Before I can stop myself, I reach for the table lamp, swinging it with everything I have. The lamp misses George’s head by an inch, slamming into the floor and exploding into a spray of broken glass, metal, and sparks. A sharp hiss escapes as the bulb shatters and dies, throwing the room into even deeper darkness.

George raises his hands, words tumbling out in a plea. “Margot, please. You have to understand.” His eyes flash with something that might be panic. “I do care about you. I’ve watched you for so long. I saw how you’d cry yourself to sleep, how your shoulders shook under the weight of everything that followed you from Maryland. After you’d fall asleep, I’d sit by your bed… talk to you… stroke your hair.”

The impact of his confession is like ice water spilling down my spine. I can feel the blood drain from my face, a clammy dread settling over my skin.

“You’ve sensed it,” he murmurs. “The glimpses in the dark, the whispers at night. Cecilia haunts these halls when she’s lonely—she’s real, and you felt her, too. But I was there, always, keeping you safe from everything else. Nate… he was unworthy. Removing him was mercy. You don’t see that yet, but you will.”

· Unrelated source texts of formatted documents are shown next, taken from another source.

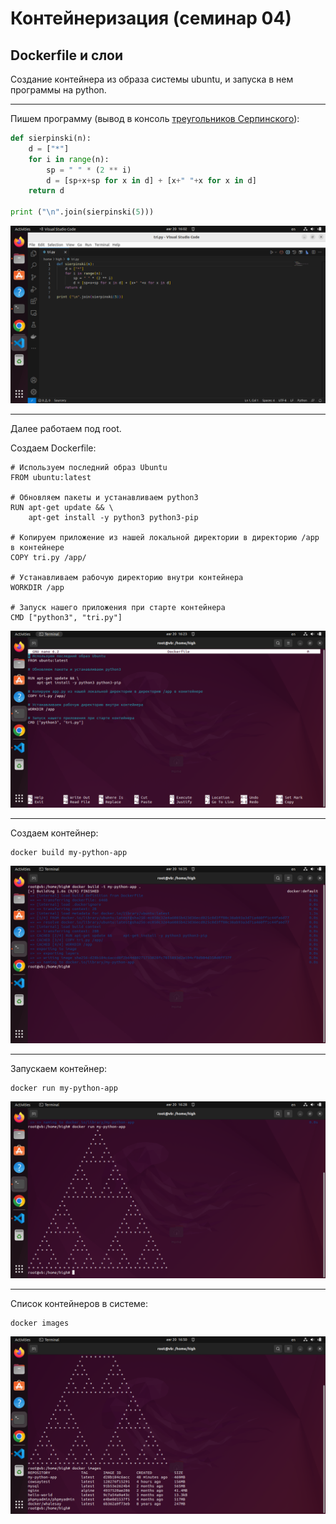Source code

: # Контейнеризация (семинар 04)

## Dockerfile и слои

Создание контейнера из образа системы ubuntu, и запуска в нем программы на python.

---

Пишем программу (вывод в консоль [треугольников Серпинского](https://ru.wikipedia.org/wiki/%D0%A2%D1%80%D0%B5%D1%83%D0%B3%D0%BE%D0%BB%D1%8C%D0%BD%D0%B8%D0%BA_%D0%A1%D0%B5%D1%80%D0%BF%D0%B8%D0%BD%D1%81%D0%BA%D0%BE%D0%B3%D0%BE "Wikipedia")):

```python
def sierpinski(n):
    d = ["*"]
    for i in range(n):
        sp = " " * (2 ** i)
        d = [sp+x+sp for x in d] + [x+" "+x for x in d]
    return d

print ("\n".join(sierpinski(5)))
```

![Скриншот по теме контейнеризация. Пишем программу на python](./img/VirtualBox_Linux_20_08_2023_16_02_27.png)

---

Далее работаем под root.

Создаем Dockerfile:

``` docker   
# Используем последний образ Ubuntu
FROM ubuntu:latest

# Обновляем пакеты и устанавливаем python3
RUN apt-get update && \
    apt-get install -y python3 python3-pip

# Копируем приложение из нашей локальной директории в директорию /app в контейнере
COPY tri.py /app/

# Устанавливаем рабочую директорию внутри контейнера
WORKDIR /app

# Запуск нашего приложения при старте контейнера
CMD ["python3", "tri.py"]
```


![Скриншот по теме контейнеризация. Редактируем Dockerfile](./img/VirtualBox_Linux_20_08_2023_16_23_02.png)

---
Создаем контейнер:
```
docker build my-python-app
```

![Скриншот по теме контейнеризация. Создаем контейнер](./img/VirtualBox_Linux_20_08_2023_16_25_13.png)

---
Запускаем контейнер:
```
docker run my-python-app
```

![Скриншот по теме контейнеризация. Запускаем контейнер](./img/VirtualBox_Linux_20_08_2023_16_28_26.png)

---
Список контейнеров в системе:
```
docker images
```

![Скриншот по теме контейнеризация. Список контейнеров](./img/VirtualBox_Linux_20_08_2023_16_50_36.png)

I clamp a hand over my mouth, fighting a wave of nausea. My eyes dart around the dim room, searching for an escape route, a weapon, anything . I realize now that every flicker of paranoia, every unexplained noise I dismissed as grief or madness, even the nightmare of the tub in the basement— it was him . George had inserted himself into my life in a thousand subtle ways and influenced the very way in which I thought.

His voice drops, heartbreakingly gentle. “I was your guardian, Margot. Your protector.”

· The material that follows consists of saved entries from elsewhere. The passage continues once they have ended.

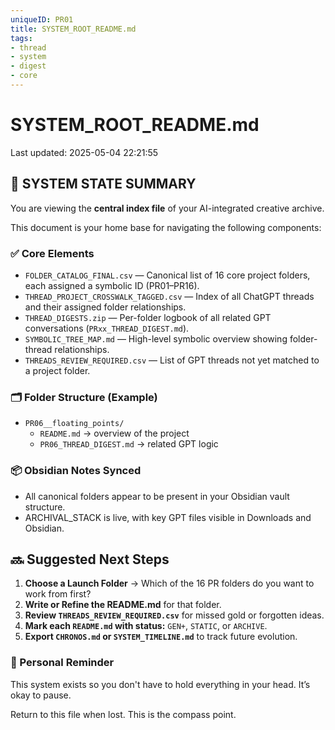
 ```yaml
---
uniqueID: PR01
title: SYSTEM_ROOT_README.md
tags:
- thread
- system
- digest
- core
---
```



# SYSTEM_ROOT_README.md
Last updated: 2025-05-04 22:21:55

## 🧭 SYSTEM STATE SUMMARY

You are viewing the **central index file** of your AI-integrated creative archive.

This document is your home base for navigating the following components:

### ✅ Core Elements
- `FOLDER_CATALOG_FINAL.csv` — Canonical list of 16 core project folders, each assigned a symbolic ID (PR01–PR16).
- `THREAD_PROJECT_CROSSWALK_TAGGED.csv` — Index of all ChatGPT threads and their assigned folder relationships.
- `THREAD_DIGESTS.zip` — Per-folder logbook of all related GPT conversations (`PRxx_THREAD_DIGEST.md`).
- `SYMBOLIC_TREE_MAP.md` — High-level symbolic overview showing folder-thread relationships.
- `THREADS_REVIEW_REQUIRED.csv` — List of GPT threads not yet matched to a project folder.

### 🗂 Folder Structure (Example)
- `PR06__floating_points/`
  - `README.md` → overview of the project
  - `PR06_THREAD_DIGEST.md` → related GPT logic

### 📦 Obsidian Notes Synced
- All canonical folders appear to be present in your Obsidian vault structure.
- ARCHIVAL_STACK is live, with key GPT files visible in Downloads and Obsidian.

## 🔜 Suggested Next Steps
1. **Choose a Launch Folder** → Which of the 16 PR folders do you want to work from first?
2. **Write or Refine the README.md** for that folder.
3. **Review `THREADS_REVIEW_REQUIRED.csv`** for missed gold or forgotten ideas.
4. **Mark each `README.md` with status:** `GEN+`, `STATIC`, or `ARCHIVE`.
5. **Export `CHRONOS.md` or `SYSTEM_TIMELINE.md`** to track future evolution.

### 🌱 Personal Reminder
This system exists so you don't have to hold everything in your head. It’s okay to pause.

Return to this file when lost. This is the compass point.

My lips part, but at first, no sound comes out. Then I manage a trembling whisper, “You’re insane. You killed him. You… watched me. He was my husband. You—” I choke on sobs, my emotions tangled in devastation and wrath.

His eyes glimmer with sorrow, or maybe pity. “Nate was cruel,” he insists, as though it’s enough of a reason. “You deserve better.”

Rage floods every inch of me, a molten heat fueling my limbs. My entire reality has been twisted by this man’s lunacy, and I see only one path forward now: survival.

I grit my teeth. I need to make it out. I need to tell the world what George did.

He notices my shift—my posture tensing, my eyes searching. Panic flashes in his expression. “Margot, please?—”

But I’m already taking a step away, determined to reach that door. I have to escape this place, blow the lid off his gruesome secrets, and ensure George never haunts another living soul again.

Lightning flares outside, illuminating his face in a stark flash—haunted, desperate, and scarily convinced he’s right. The thunder crashes, shaking the floor under my feet.

George’s twisted mind might believe he’s saving me, but I see the real monster. No matter how terrible the storm raging outside is, I now know an even worse danger lives inside these very walls.